Print exactly what the entries say, line by line, from the first line down to the one with "playback queue state", inclusive.
--------------------
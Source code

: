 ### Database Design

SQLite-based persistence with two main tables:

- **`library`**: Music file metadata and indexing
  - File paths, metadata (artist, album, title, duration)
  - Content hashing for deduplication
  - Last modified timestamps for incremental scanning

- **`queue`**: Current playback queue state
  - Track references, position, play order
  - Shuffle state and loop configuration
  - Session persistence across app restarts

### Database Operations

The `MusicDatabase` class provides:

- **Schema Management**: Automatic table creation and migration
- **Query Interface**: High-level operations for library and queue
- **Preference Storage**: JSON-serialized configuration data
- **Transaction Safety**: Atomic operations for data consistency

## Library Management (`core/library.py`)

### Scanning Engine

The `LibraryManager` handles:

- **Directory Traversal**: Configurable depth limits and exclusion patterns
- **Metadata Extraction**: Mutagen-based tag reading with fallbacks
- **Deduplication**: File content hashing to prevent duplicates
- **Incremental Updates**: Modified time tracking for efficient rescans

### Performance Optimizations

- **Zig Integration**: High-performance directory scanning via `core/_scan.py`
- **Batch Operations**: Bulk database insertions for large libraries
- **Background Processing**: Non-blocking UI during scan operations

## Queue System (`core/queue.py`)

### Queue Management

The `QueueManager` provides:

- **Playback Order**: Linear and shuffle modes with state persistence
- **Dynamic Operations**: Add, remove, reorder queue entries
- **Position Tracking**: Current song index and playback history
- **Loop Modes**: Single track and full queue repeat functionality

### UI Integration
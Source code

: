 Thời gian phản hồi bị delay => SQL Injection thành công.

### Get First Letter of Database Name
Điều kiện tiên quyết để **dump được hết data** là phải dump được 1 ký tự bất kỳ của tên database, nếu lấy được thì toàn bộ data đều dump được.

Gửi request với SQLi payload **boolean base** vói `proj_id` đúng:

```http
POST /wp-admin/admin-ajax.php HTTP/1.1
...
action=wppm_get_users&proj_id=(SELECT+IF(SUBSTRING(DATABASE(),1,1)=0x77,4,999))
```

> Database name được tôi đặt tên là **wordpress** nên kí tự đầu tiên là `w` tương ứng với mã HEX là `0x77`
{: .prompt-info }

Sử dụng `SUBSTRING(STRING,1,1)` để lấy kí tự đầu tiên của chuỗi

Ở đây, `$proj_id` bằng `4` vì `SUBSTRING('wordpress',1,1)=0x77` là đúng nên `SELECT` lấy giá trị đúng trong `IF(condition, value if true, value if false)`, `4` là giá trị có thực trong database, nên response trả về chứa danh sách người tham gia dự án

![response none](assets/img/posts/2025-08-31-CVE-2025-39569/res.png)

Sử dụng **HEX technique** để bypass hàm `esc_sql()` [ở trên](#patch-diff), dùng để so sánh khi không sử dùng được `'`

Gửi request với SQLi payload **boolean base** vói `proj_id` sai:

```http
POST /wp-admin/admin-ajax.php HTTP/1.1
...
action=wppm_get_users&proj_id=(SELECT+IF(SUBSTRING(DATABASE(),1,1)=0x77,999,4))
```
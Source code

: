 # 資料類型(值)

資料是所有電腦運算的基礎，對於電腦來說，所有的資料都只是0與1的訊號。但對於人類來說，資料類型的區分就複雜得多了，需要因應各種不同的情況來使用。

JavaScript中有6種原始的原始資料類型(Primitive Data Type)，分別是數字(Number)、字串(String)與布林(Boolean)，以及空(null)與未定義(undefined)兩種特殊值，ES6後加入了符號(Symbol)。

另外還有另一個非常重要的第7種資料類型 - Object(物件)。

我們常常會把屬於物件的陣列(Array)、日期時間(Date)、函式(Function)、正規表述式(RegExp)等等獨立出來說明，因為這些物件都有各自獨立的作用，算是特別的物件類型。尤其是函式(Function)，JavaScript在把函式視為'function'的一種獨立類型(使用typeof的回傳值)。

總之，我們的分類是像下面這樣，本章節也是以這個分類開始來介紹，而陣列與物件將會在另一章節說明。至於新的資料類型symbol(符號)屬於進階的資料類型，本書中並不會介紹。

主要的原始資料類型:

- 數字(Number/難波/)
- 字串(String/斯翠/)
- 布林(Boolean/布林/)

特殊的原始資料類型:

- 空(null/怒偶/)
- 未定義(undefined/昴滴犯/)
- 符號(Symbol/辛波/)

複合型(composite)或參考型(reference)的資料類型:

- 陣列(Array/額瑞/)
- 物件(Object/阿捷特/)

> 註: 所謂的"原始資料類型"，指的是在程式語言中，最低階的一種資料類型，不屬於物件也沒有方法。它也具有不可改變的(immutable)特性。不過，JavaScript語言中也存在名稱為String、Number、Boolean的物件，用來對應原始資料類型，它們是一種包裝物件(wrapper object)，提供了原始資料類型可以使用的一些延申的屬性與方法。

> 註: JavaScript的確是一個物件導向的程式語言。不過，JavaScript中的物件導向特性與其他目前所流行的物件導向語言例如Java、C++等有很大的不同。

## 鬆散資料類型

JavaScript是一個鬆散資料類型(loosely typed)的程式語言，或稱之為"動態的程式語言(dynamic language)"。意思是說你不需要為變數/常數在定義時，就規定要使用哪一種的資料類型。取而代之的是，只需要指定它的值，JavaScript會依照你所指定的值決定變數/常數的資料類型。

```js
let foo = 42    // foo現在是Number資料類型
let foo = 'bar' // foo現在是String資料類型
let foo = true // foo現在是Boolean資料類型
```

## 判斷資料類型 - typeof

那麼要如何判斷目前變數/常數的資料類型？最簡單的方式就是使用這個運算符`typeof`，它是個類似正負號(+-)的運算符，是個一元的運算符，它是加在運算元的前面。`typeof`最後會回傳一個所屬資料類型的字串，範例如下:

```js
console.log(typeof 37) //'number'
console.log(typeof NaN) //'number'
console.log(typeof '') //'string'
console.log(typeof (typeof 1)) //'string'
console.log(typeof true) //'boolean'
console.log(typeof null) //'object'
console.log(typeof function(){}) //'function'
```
--------------------
:: Answer to this task ::
Source code

: ### Database Design

SQLite-based persistence with two main tables:

- **`library`**: Music file metadata and indexing
  - File paths, metadata (artist, album, title, duration)
  - Content hashing for deduplication
  - Last modified timestamps for incremental scanning

- **`queue`**: Current playback queue state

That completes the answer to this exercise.